This article originally appeared on VICE UK.
I assure you, I've not recently been in an accident, still suffering the effects of some minor head trauma, and nor am I being a deliberately contrary so-and-so simply to get your eyes on this page (but hello, all the same). And I'm certainly not saying that Sega's CD unit expansion to their all-conquering 16-bit Mega Drive system (Genesis stateside, making said add-on the Sega CD) represents the greatest achievement in console hardware of all time.
But I loved it. I loved mine. I still have it, albeit in the loft. It comes down from time to time, but there's no space for a permanent position beneath the telly. Blame this damned thing we call progress.
The Mega-CD was one of the most brilliantly botched black boxes of nuts and bolts in gaming history—a device that nobody really wanted, its very existence led more by an obsession with the technological arms race than any strictly gameplay-based reasons. Nintendo didn't have a CD-based system (though they so nearly did), so Sega saw that as an opportunity, regardless of whether they should have gone down said road or not. They soon realized what a mess they'd made, and were relatively quick to put it to the sword—though they'd soon enough kill another of their own with even more ruthless haste. From the very beginning, the signs of it doing well were completely absent: its development was led by Sega of Japan, with American counterparts largely kept in the dark as to its specs, until it was almost too late.
According to Scott Bayless, a senior producer at Sega of America at the time, when the States did get a fully working unit, it was a disaster waiting to happen: "[It] was designed with a cheap audio CD drive, not a CD-ROM. The quality assurance teams started running into severe problems... I mean units literally bursting into flame."
I won't get into all of the technical details here—you're online already, so go look them up if you want to—but after what sounds like a painful QA process, Sega was finally able to launch the Mega-CD in 1991 in Japan, with the machine reaching North America in October 1992 and Europe the next spring.
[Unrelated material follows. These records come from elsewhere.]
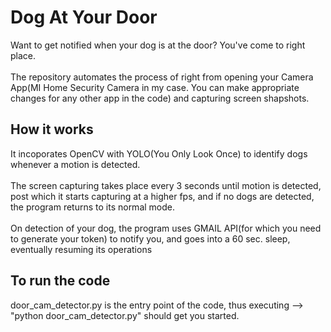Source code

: # Dog At Your Door
Want to get notified when your dog is at the door? You've come to right place.<br><br>
The repository automates the process of right from opening your Camera App(MI Home Security Camera in my case. You can make appropriate changes for any other app in the code) and capturing screen shapshots.

## How it works
It incoporates OpenCV with YOLO(You Only Look Once) to identify dogs whenever a motion is detected.<br><br>
The screen capturing takes place every 3 seconds until motion is detected, post which it starts capturing at a higher fps, and if no dogs are detected, the program returns to its normal mode.<br><br>
On detection of your dog, the program uses GMAIL API(for which you need to generate your token) to notify you, and goes into a 60 sec. sleep, eventually resuming its operations

## To run the code
door_cam_detector.py is the entry point of the code, thus executing --> "python door_cam_detector.py" should get you started.
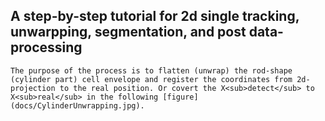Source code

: ## A step-by-step tutorial for 2d single tracking, unwarpping, segmentation, and post data-processing
    The purpose of the process is to flatten (unwrap) the rod-shape (cylinder part) cell envelope and register the coordinates from 2d-projection to the real position. Or covert the X<sub>detect</sub> to X<sub>real</sub> in the following [figure](docs/CylinderUnwrapping.jpg).
    
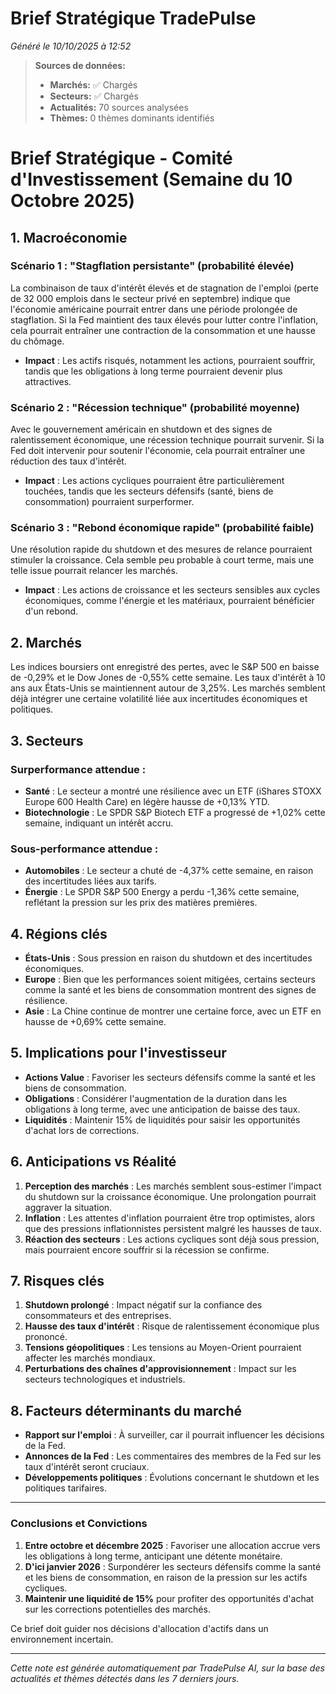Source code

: # Brief Stratégique TradePulse

*Généré le 10/10/2025 à 12:52*

> **Sources de données:**
> - **Marchés:** ✅ Chargés
> - **Secteurs:** ✅ Chargés
> - **Actualités:** 70 sources analysées
> - **Thèmes:** 0 thèmes dominants identifiés

# Brief Stratégique - Comité d'Investissement (Semaine du 10 Octobre 2025)

## 1. Macroéconomie

### Scénario 1 : "Stagflation persistante" (probabilité élevée)
La combinaison de taux d'intérêt élevés et de stagnation de l'emploi (perte de 32 000 emplois dans le secteur privé en septembre) indique que l'économie américaine pourrait entrer dans une période prolongée de stagflation. Si la Fed maintient des taux élevés pour lutter contre l'inflation, cela pourrait entraîner une contraction de la consommation et une hausse du chômage.
- **Impact** : Les actifs risqués, notamment les actions, pourraient souffrir, tandis que les obligations à long terme pourraient devenir plus attractives.

### Scénario 2 : "Récession technique" (probabilité moyenne)
Avec le gouvernement américain en shutdown et des signes de ralentissement économique, une récession technique pourrait survenir. Si la Fed doit intervenir pour soutenir l'économie, cela pourrait entraîner une réduction des taux d'intérêt.
- **Impact** : Les actions cycliques pourraient être particulièrement touchées, tandis que les secteurs défensifs (santé, biens de consommation) pourraient surperformer.

### Scénario 3 : "Rebond économique rapide" (probabilité faible)
Une résolution rapide du shutdown et des mesures de relance pourraient stimuler la croissance. Cela semble peu probable à court terme, mais une telle issue pourrait relancer les marchés.
- **Impact** : Les actions de croissance et les secteurs sensibles aux cycles économiques, comme l'énergie et les matériaux, pourraient bénéficier d'un rebond.

## 2. Marchés

Les indices boursiers ont enregistré des pertes, avec le S&P 500 en baisse de -0,29% et le Dow Jones de -0,55% cette semaine. Les taux d'intérêt à 10 ans aux États-Unis se maintiennent autour de 3,25%. Les marchés semblent déjà intégrer une certaine volatilité liée aux incertitudes économiques et politiques.

## 3. Secteurs

### Surperformance attendue :
- **Santé** : Le secteur a montré une résilience avec un ETF (iShares STOXX Europe 600 Health Care) en légère hausse de +0,13% YTD.
- **Biotechnologie** : Le SPDR S&P Biotech ETF a progressé de +1,02% cette semaine, indiquant un intérêt accru.

### Sous-performance attendue :
- **Automobiles** : Le secteur a chuté de -4,37% cette semaine, en raison des incertitudes liées aux tarifs.
- **Énergie** : Le SPDR S&P 500 Energy a perdu -1,36% cette semaine, reflétant la pression sur les prix des matières premières.

## 4. Régions clés

- **États-Unis** : Sous pression en raison du shutdown et des incertitudes économiques.
- **Europe** : Bien que les performances soient mitigées, certains secteurs comme la santé et les biens de consommation montrent des signes de résilience.
- **Asie** : La Chine continue de montrer une certaine force, avec un ETF en hausse de +0,69% cette semaine.

## 5. Implications pour l'investisseur

- **Actions Value** : Favoriser les secteurs défensifs comme la santé et les biens de consommation.
- **Obligations** : Considérer l'augmentation de la duration dans les obligations à long terme, avec une anticipation de baisse des taux.
- **Liquidités** : Maintenir 15% de liquidités pour saisir les opportunités d'achat lors de corrections.

## 6. Anticipations vs Réalité

1. **Perception des marchés** : Les marchés semblent sous-estimer l'impact du shutdown sur la croissance économique. Une prolongation pourrait aggraver la situation.
2. **Inflation** : Les attentes d'inflation pourraient être trop optimistes, alors que des pressions inflationnistes persistent malgré les hausses de taux.
3. **Réaction des secteurs** : Les actions cycliques sont déjà sous pression, mais pourraient encore souffrir si la récession se confirme.

## 7. Risques clés

1. **Shutdown prolongé** : Impact négatif sur la confiance des consommateurs et des entreprises.
2. **Hausse des taux d'intérêt** : Risque de ralentissement économique plus prononcé.
3. **Tensions géopolitiques** : Les tensions au Moyen-Orient pourraient affecter les marchés mondiaux.
4. **Perturbations des chaînes d'approvisionnement** : Impact sur les secteurs technologiques et industriels.

## 8. Facteurs déterminants du marché

- **Rapport sur l'emploi** : À surveiller, car il pourrait influencer les décisions de la Fed.
- **Annonces de la Fed** : Les commentaires des membres de la Fed sur les taux d'intérêt seront cruciaux.
- **Développements politiques** : Évolutions concernant le shutdown et les politiques tarifaires.

---

### Conclusions et Convictions

1. **Entre octobre et décembre 2025** : Favoriser une allocation accrue vers les obligations à long terme, anticipant une détente monétaire.
2. **D'ici janvier 2026** : Surpondérer les secteurs défensifs comme la santé et les biens de consommation, en raison de la pression sur les actifs cycliques.
3. **Maintenir une liquidité de 15%** pour profiter des opportunités d'achat sur les corrections potentielles des marchés.

Ce brief doit guider nos décisions d'allocation d'actifs dans un environnement incertain.

---

*Cette note est générée automatiquement par TradePulse AI, sur la base des actualités et thèmes détectés dans les 7 derniers jours.*
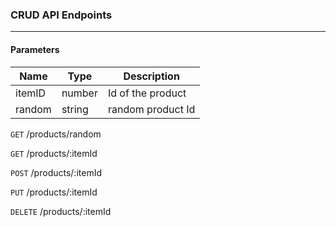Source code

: ### CRUD API Endpoints

---

#### Parameters

| Name   | Type   | Description       |
| ------ | ------ | ----------------- |
| itemID | number | Id of the product |
| random | string | random product Id |

`GET` /products/random

`GET` /products/:itemId

`POST` /products/:itemId

`PUT` /products/:itemId

`DELETE` /products/:itemId
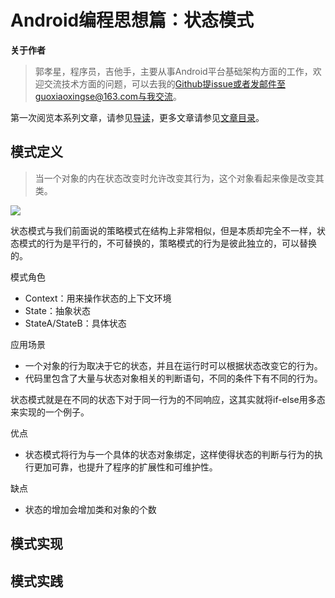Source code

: # Android编程思想篇：状态模式

**关于作者**

>郭孝星，程序员，吉他手，主要从事Android平台基础架构方面的工作，欢迎交流技术方面的问题，可以去我的[Github](https://github.com/guoxiaoxing)提issue或者发邮件至guoxiaoxingse@163.com与我交流。

第一次阅览本系列文章，请参见[导读](https://github.com/guoxiaoxing/android-open-source-project-analysis/blob/master/doc/导读.md)，更多文章请参见[文章目录](https://github.com/guoxiaoxing/android-open-source-project-analysis/blob/master/README.md)。

## 模式定义

>当一个对象的内在状态改变时允许改变其行为，这个对象看起来像是改变其类。

<img src="https://github.com/guoxiaoxing/android-open-source-project-analysis/raw/master/art/program/state_pattern_class.png"/>

状态模式与我们前面说的策略模式在结构上非常相似，但是本质却完全不一样，状态模式的行为是平行的，不可替换的，策略模式的行为是彼此独立的，可以替换的。

模式角色

- Context：用来操作状态的上下文环境
- State：抽象状态
- StateA/StateB：具体状态

应用场景

- 一个对象的行为取决于它的状态，并且在运行时可以根据状态改变它的行为。
- 代码里包含了大量与状态对象相关的判断语句，不同的条件下有不同的行为。

状态模式就是在不同的状态下对于同一行为的不同响应，这其实就将if-else用多态来实现的一个例子。

优点

- 状态模式将行为与一个具体的状态对象绑定，这样使得状态的判断与行为的执行更加可靠，也提升了程序的扩展性和可维护性。

缺点

- 状态的增加会增加类和对象的个数

## 模式实现

## 模式实践
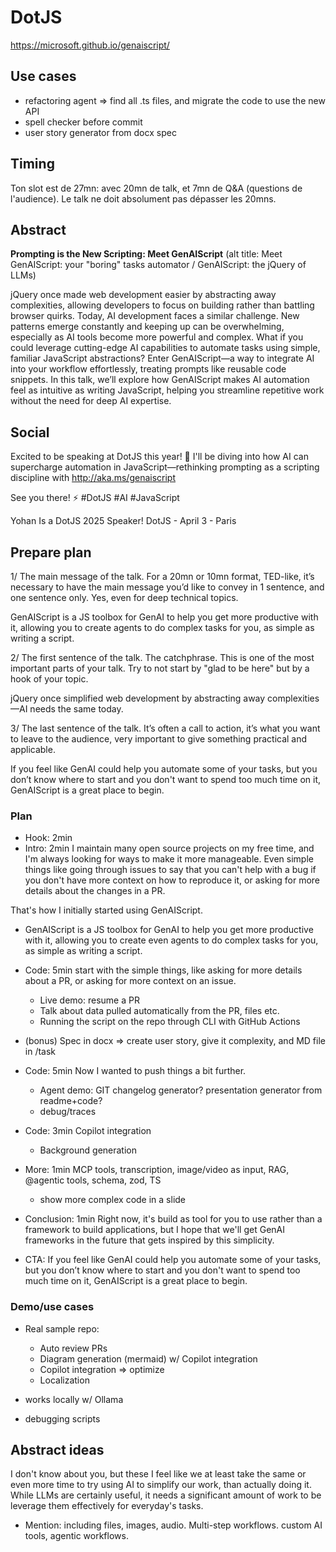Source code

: # DotJS

https://microsoft.github.io/genaiscript/

## Use cases
- refactoring agent => find all .ts files, and migrate the code to use the new API
- spell checker before commit
- user story generator from docx spec

## Timing

Ton slot est de 27mn: avec 20mn de talk, et 7mn de Q&A (questions de l'audience). Le talk ne doit absolument pas dépasser les 20mns.

## Abstract

**Prompting is the New Scripting: Meet GenAIScript**
(alt title: Meet GenAIScript: your "boring" tasks automator / GenAIScript: the jQuery of LLMs)

jQuery once made web development easier by abstracting away complexities, allowing developers to focus on building rather than battling browser quirks. Today, AI development faces a similar challenge. New patterns emerge constantly and keeping up can be overwhelming, especially as AI tools become more powerful and complex. What if you could leverage cutting-edge AI capabilities to automate tasks using simple, familiar JavaScript abstractions? Enter GenAIScript—a way to integrate AI into your workflow effortlessly, treating prompts like reusable code snippets. In this talk, we’ll explore how GenAIScript makes AI automation feel as intuitive as writing JavaScript, helping you streamline repetitive work without the need for deep AI expertise.

## Social

Excited to be speaking at DotJS this year! 🙌 I'll be diving into how AI can supercharge automation in JavaScript—rethinking prompting as a scripting discipline with http://aka.ms/genaiscript

See you there! ⚡ #DotJS #AI #JavaScript

Yohan Is a DotJS 2025 Speaker!
DotJS - April 3 - Paris

## Prepare plan

1/ The main message of the talk. For a 20mn or 10mn format, TED-like, it’s necessary to have the main message you’d like to convey in 1 sentence, and one sentence only. Yes, even for deep technical topics. 

  GenAIScript is a JS toolbox for GenAI to help you get more productive with it, allowing you to create agents to do complex tasks for you, as simple as writing a script. 

2/ The first sentence of the talk. The catchphrase. This is one of the most important parts of your talk. Try to not start by "glad to be here" but by a hook of your topic. 

  jQuery once simplified web development by abstracting away complexities—AI needs the same today.

3/ The last sentence of the talk. It’s often a call to action, it’s what you want to leave to the audience, very important to give something practical and applicable. 

  If you feel like GenAI could help you automate some of your tasks, but you don’t know where to start and you don't want to spend too much time on it, GenAIScript is a great place to begin.

### Plan

- Hook: 2min
- Intro: 2min I maintain many open source projects on my free time, and I'm always looking for ways to make it more manageable. Even simple things like going through issues to say that you can't help with a bug if you don't have more context on how to reproduce it, or asking for more details about the changes in a PR.

That's how I initially started using GenAIScript.

- GenAIScript is a JS toolbox for GenAI to help you get more productive with it, allowing you to create even agents to do complex tasks for you, as simple as writing a script. 

- Code: 5min start with the simple things, like asking for more details about a PR, or asking for more context on an issue.
  * Live demo: resume a PR
  * Talk about data pulled automatically from the PR, files etc.
  * Running the script on the repo through CLI with GitHub Actions

- (bonus) Spec in docx => create user story, give it complexity, and MD file in /task

- Code: 5min Now I wanted to push things a bit further. 
  * Agent demo: GIT changelog generator? presentation generator from readme+code?
  * debug/traces

- Code: 3min Copilot integration
  * Background generation

- More: 1min MCP tools, transcription, image/video as input, RAG, @agentic tools, schema, zod, TS
  * show more complex code in a slide

- Conclusion: 1min Right now, it's build as tool for you to use rather than a framework to build applications, but I hope that we'll get GenAI frameworks in the future that gets inspired by this simplicity.

- CTA: If you feel like GenAI could help you automate some of your tasks, but you don’t know where to start and you don't want to spend too much time on it, GenAIScript is a great place to begin.

<!--
- The promise of AI: gaining time for more interesting tasks
  * Text prompts are not enough: you need to be able to interagrate with other tools, data, and file.
  * Not talking about AI from an application perspective, but merely as a tool itself that you can use to automate some parts your work.
  * The problem: the pace of AI advances is crazy, like JS 10 years ago, there are new models, new patterns, new tools every week.
  * As a developer, I often rely of scripts to automate some tasks, but I don't want to spend time learning all this and developer actuall applications that I need to maintain for this.
 -->

### Demo/use cases

* Real sample repo:
  - Auto review PRs
  - Diagram generation (mermaid) w/ Copilot integration
  - Copilot integration => optimize
  - Localization

* works locally w/ Ollama
* debugging scripts

## Abstract ideas

I don't know about you, but these I feel like we at least take the same or even more time to try using AI to simplify our work, than actually doing it. While LLMs are certainly useful, it needs a significant amount of work to be leverage them effectively for everyday's tasks. 
- Mention: including files, images, audio. Multi-step workflows. custom AI tools, agentic workflows.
I remember reading all about it, in the pages of Mean Machines (Sega) and Sega Pro. I was fascinated with what seemed like the future, now; movies, but games. In 1993 I still had a Master System and a stack of software, but I was about to upgrade to the Mega Drive, my parents buying me (after no little pestering) a pack bundled with the two-on-one cart of EA Hockey and John Madden Football. And I didn't intend to stop there: A Mega-CD would be mine.
I'd not bought the Master System new—it'd been picked up a couple of years earlier when a school friend wanted rid of it to finance the acquisition of more games for his new Mega Drive. Having previously been denied ownership of a "games-only" machine by Amiga-pushing parents (I could do my homework on that, see), I gladly took it off his hands—the console was on its last legs in terms of developer support, but plenty of other friends had one, so swapping our games for weekends or more became a regular thing. Anyway, if it's nostalgia for the Master System you're now after, click here; I sold mine to buy Ash's 1977 and that double album from the Smashing Pumpkins in 1996 (idiot). And that same year I finally got a Mega-CD, as the very same friend who'd flogged me Sega's 8bit darling dangled his one in front of my eyes. He was after a Saturn now. I didn't say no.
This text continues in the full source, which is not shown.